• Task brief: Find and copy each line in the material below where the string "working" occurs.

• Data:
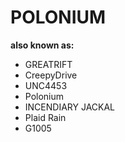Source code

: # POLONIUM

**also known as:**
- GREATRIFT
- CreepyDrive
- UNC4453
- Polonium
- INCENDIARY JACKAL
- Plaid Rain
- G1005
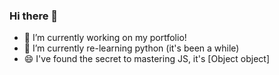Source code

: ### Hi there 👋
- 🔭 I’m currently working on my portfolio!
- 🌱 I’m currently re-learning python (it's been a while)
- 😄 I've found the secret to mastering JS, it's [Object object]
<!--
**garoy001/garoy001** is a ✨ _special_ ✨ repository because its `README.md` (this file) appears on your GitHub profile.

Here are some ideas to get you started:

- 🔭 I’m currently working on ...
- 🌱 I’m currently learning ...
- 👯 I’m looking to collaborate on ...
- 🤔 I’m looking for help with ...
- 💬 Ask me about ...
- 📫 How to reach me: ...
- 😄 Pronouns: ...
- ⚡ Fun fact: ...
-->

* * *

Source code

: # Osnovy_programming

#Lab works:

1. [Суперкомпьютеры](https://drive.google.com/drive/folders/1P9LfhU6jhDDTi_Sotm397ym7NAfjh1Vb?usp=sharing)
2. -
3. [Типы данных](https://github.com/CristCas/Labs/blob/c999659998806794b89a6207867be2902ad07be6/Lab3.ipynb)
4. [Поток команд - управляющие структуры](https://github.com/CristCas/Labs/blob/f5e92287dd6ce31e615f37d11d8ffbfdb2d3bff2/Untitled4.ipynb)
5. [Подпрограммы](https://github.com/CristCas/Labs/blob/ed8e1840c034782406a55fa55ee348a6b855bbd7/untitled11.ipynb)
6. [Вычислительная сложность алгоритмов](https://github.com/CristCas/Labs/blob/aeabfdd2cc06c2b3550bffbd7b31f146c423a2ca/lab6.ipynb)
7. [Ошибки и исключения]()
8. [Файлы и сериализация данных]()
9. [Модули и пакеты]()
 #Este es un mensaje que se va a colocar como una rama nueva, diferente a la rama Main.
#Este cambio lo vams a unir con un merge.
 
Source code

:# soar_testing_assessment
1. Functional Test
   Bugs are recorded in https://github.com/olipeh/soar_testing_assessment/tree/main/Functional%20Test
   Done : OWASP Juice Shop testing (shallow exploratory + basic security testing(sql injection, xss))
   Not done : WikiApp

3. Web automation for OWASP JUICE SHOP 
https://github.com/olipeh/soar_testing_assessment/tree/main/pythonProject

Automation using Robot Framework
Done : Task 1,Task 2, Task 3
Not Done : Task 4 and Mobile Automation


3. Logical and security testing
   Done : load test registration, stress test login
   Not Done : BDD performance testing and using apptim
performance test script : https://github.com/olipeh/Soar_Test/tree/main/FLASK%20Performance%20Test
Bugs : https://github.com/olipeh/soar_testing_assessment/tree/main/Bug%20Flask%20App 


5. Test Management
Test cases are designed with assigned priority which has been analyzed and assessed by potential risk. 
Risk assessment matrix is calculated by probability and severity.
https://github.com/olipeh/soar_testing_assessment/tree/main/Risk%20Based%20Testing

• Result below:
- 🔭 I’m currently working on my portfolio!
- 🔭 I’m currently working on ...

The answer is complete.